Racial disparities in prosthesis use, satisfaction, and physical function in upper limb amputation and the impact of Veteran status

Abstract: Background: Prior research found that Black veterans with upper limb amputation (ULA) reported greater disability and need for assistance compared to White veterans. The extent to which racial disparities in outcomes exist outside of the Department of Veterans Affairs has not been explored. Objective: To examine racial disparities in physical function and prosthesis satisfaction among individuals with ULA and assess the potential moderating role of veteran status. Design: Cross-sectional survey. Setting: Community-dwelling participants. Participants: U.S. veterans and civilians with ULA. Interventions: Not applicable. Main outcome measures: Physical function measures included Patient-Reported Outcomes Measurement Information System-Upper Extremity Amputation-specific (PROMIS-UE AMP), and Upper Extremity Functional Scale for Prosthesis Users (UEFS-P) for one-handed and two-handed tasks. Prosthesis satisfaction measures included the modified Client Satisfaction with Device (CSD) Comfort, Appearance, and Utility scales, the CSD-8, and the Trinity Amputation and Prosthesis Experience Satisfaction (TAPES) scale.
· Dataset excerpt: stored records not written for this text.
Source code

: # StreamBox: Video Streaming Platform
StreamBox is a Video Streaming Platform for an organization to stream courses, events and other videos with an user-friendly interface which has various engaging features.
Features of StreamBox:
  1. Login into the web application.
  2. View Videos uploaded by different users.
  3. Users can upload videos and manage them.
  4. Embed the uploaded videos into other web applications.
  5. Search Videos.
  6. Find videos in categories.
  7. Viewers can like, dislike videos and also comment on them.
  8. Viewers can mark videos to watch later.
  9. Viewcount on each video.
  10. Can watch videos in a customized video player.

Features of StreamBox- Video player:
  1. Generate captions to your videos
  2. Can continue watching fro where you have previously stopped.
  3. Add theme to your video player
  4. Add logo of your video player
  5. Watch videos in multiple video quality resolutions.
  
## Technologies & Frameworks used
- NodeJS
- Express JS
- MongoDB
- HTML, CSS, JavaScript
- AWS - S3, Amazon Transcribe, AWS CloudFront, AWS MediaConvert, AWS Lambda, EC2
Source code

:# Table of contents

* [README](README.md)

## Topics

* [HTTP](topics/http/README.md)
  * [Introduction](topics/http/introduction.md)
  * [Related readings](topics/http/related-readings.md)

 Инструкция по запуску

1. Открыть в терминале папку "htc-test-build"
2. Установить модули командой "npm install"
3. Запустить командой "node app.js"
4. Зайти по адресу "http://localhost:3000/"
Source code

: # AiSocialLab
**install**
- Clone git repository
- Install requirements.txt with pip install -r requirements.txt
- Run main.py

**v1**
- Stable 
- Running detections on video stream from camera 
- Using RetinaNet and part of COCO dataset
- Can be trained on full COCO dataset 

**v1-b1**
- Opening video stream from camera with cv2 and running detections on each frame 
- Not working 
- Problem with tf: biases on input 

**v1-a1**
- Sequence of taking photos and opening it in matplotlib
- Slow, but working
Results: Of 713 participants, 79% were male, with mean age of 61.3 years. The racial composition was 83.6% White, 9.1% Black, and 7.3% other, with 75.4% identifying as veterans. Multivariable linear regression found that Black participants (compared to White) had lower PROMIS 13-UE AMP (β: -5.1, 95% CI: -7.7 to -2.5) and UEFS-P Two-Handed Task Scale (β: -4.0, 95% CI: -7.3 to -2.1) scores. Satisfaction scores were lower for Black participants as measured by modified CSD Comfort (β: -3.9, 95% CI: -7.2 to -0.6), Appearance (β: -4.4, 95% CI: -7.5 to -1.2), Utility (β: -3.9, 95% CI: -7.2 to -0.6), and CSD-8 (β: -3.9, 95% CI: -7.2 to -0.6) scales. Veteran status moderated the impact of Black race on the UEFS-P Two-Handed Task Scale and the TAPES. Conclusions: Black individuals with ULA had worse physical function and prosthesis satisfaction than White individuals. Although veteran status moderated these disparities, the reasons for these disparities remain unclear. Further research is essential to understand the causes of these disparities.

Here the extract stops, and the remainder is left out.